What to produce: Repeat the data in full and exactly. Leave the pictures out.

Records:
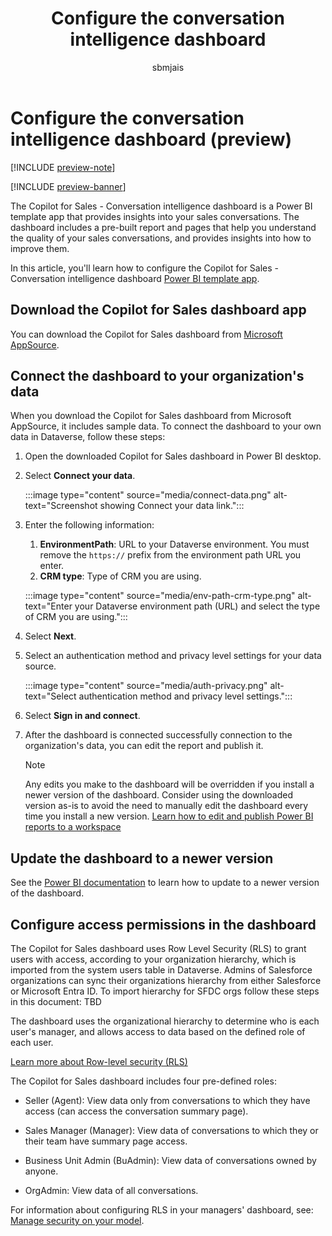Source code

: ﻿---
title: Configure the conversation intelligence dashboard
description: Connect the conversation intelligence dashboard to your organization's data in Dataverse.
ms.date: 02/01/2024
ms.topic: article
ms.service: dynamics-365-sales
author: sbmjais
ms.author: shjais
manager: shujoshi
ms.custom:
  - ai-gen-docs-bap
  - ai-gen-desc
  - ai-seo-date:01/29/2024
---

# Configure the conversation intelligence dashboard (preview)

[!INCLUDE [preview-note](includes/preview-note.md)]

[!INCLUDE [preview-banner](includes/preview-banner.md)]


The Copilot for Sales - Conversation intelligence dashboard is a Power BI template app that provides insights into your sales conversations. The dashboard includes a pre-built report and pages that help you understand the quality of your sales conversations, and provides insights into how to improve them.

In this article, you'll learn how to configure the Copilot for Sales - Conversation intelligence dashboard [Power BI template app](/power-bi/connect-data/service-template-apps-overview).

## Download the Copilot for Sales dashboard app

You can download the Copilot for Sales dashboard from [Microsoft AppSource](https://go.microsoft.com/fwlink/p/?linkid=2259835).

## Connect the dashboard to your organization's data 

When you download the Copilot for Sales dashboard from Microsoft AppSource, it includes sample data. To connect the dashboard to your own data in Dataverse, follow these steps:

1.  Open the downloaded Copilot for Sales dashboard in Power BI desktop.

2.  Select **Connect your data**.  
 
    :::image type="content" source="media/connect-data.png" alt-text="Screenshot showing Connect your data link.":::

3.  Enter the following information:
    1. **EnvironmentPath**: URL to your Dataverse environment. You must remove the `https://` prefix from the environment path URL you enter.
    1. **CRM type**: Type of CRM you are using.  
      
    :::image type="content" source="media/env-path-crm-type.png" alt-text="Enter your Dataverse environment path (URL) and select the type of CRM you are using.":::

4.  Select **Next**.

5.  Select an authentication method and privacy level settings for your data source.

    :::image type="content" source="media/auth-privacy.png" alt-text="Select authentication method and privacy level settings.":::

6.  Select **Sign in and connect**.

7.  After the dashboard is connected successfully connection to the organization's data, you can edit the report and publish it.  
    
    > [!NOTE]
    > Any edits you make to the dashboard will be overridden if you install a newer version of the dashboard. Consider using the downloaded version as-is to avoid the need to manually edit the dashboard every time you install a new version. [Learn how to edit and publish Power BI reports to a workspace](/power-bi/connect-data/service-template-apps-install-distribute)

## Update the dashboard to a newer version

See the [Power BI documentation](/power-bi/connect-data/service-template-apps-overview) to learn how to update to a newer version of the dashboard.

## Configure access permissions in the dashboard

The Copilot for Sales dashboard uses Row Level Security (RLS) to grant users with access, according to your organization hierarchy, which is imported from the system users table in Dataverse. Admins of Salesforce organizations can sync their organizations hierarchy from either Salesforce or Microsoft Entra ID. To import hierarchy for SFDC orgs follow these steps in this document: TBD

The dashboard uses the organizational hierarchy to determine who is each user's manager, and allows access to data based on the defined role of each user.

[Learn more about Row-level security (RLS)](/power-bi/enterprise/service-admin-rls)

The Copilot for Sales dashboard includes four pre-defined roles:

-   Seller (Agent): View data only from conversations to which they have access (can access the conversation summary page).

-   Sales Manager (Manager): View data of conversations to which they or their team have summary page access.

-   Business Unit Admin (BuAdmin): View data of conversations owned by anyone.

-   OrgAdmin: View data of all conversations.

For information about configuring RLS in your managers' dashboard, see: [Manage security on your model](/power-bi/enterprise/service-admin-rls#manage-security-on-your-model).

Result of this task:
Source code

: ﻿---
title: Configure the conversation intelligence dashboard
description: Connect the conversation intelligence dashboard to your organization's data in Dataverse.
ms.date: 02/01/2024
ms.topic: article
ms.service: dynamics-365-sales
author: sbmjais
ms.author: shjais
manager: shujoshi
ms.custom:
  - ai-gen-docs-bap
  - ai-gen-desc
  - ai-seo-date:01/29/2024
---

# Configure the conversation intelligence dashboard (preview)

[!INCLUDE [preview-note](includes/preview-note.md)]

[!INCLUDE [preview-banner](includes/preview-banner.md)]


The Copilot for Sales - Conversation intelligence dashboard is a Power BI template app that provides insights into your sales conversations. The dashboard includes a pre-built report and pages that help you understand the quality of your sales conversations, and provides insights into how to improve them.

In this article, you'll learn how to configure the Copilot for Sales - Conversation intelligence dashboard [Power BI template app](/power-bi/connect-data/service-template-apps-overview).

## Download the Copilot for Sales dashboard app

You can download the Copilot for Sales dashboard from [Microsoft AppSource](https://go.microsoft.com/fwlink/p/?linkid=2259835).

## Connect the dashboard to your organization's data 

When you download the Copilot for Sales dashboard from Microsoft AppSource, it includes sample data. To connect the dashboard to your own data in Dataverse, follow these steps:

1.  Open the downloaded Copilot for Sales dashboard in Power BI desktop.

2.  Select **Connect your data**.  
 
    :::image type="content" source="media/connect-data.png" alt-text="Screenshot showing Connect your data link.":::

3.  Enter the following information:
    1. **EnvironmentPath**: URL to your Dataverse environment. You must remove the `https://` prefix from the environment path URL you enter.
    1. **CRM type**: Type of CRM you are using.  
      
    :::image type="content" source="media/env-path-crm-type.png" alt-text="Enter your Dataverse environment path (URL) and select the type of CRM you are using.":::

4.  Select **Next**.

5.  Select an authentication method and privacy level settings for your data source.

    :::image type="content" source="media/auth-privacy.png" alt-text="Select authentication method and privacy level settings.":::

6.  Select **Sign in and connect**.

7.  After the dashboard is connected successfully connection to the organization's data, you can edit the report and publish it.  
    
    > [!NOTE]
    > Any edits you make to the dashboard will be overridden if you install a newer version of the dashboard. Consider using the downloaded version as-is to avoid the need to manually edit the dashboard every time you install a new version. [Learn how to edit and publish Power BI reports to a workspace](/power-bi/connect-data/service-template-apps-install-distribute)

## Update the dashboard to a newer version

See the [Power BI documentation](/power-bi/connect-data/service-template-apps-overview) to learn how to update to a newer version of the dashboard.

## Configure access permissions in the dashboard

The Copilot for Sales dashboard uses Row Level Security (RLS) to grant users with access, according to your organization hierarchy, which is imported from the system users table in Dataverse. Admins of Salesforce organizations can sync their organizations hierarchy from either Salesforce or Microsoft Entra ID. To import hierarchy for SFDC orgs follow these steps in this document: TBD

The dashboard uses the organizational hierarchy to determine who is each user's manager, and allows access to data based on the defined role of each user.

[Learn more about Row-level security (RLS)](/power-bi/enterprise/service-admin-rls)

The Copilot for Sales dashboard includes four pre-defined roles:

-   Seller (Agent): View data only from conversations to which they have access (can access the conversation summary page).

-   Sales Manager (Manager): View data of conversations to which they or their team have summary page access.

-   Business Unit Admin (BuAdmin): View data of conversations owned by anyone.

-   OrgAdmin: View data of all conversations.

For information about configuring RLS in your managers' dashboard, see: [Manage security on your model](/power-bi/enterprise/service-admin-rls#manage-security-on-your-model).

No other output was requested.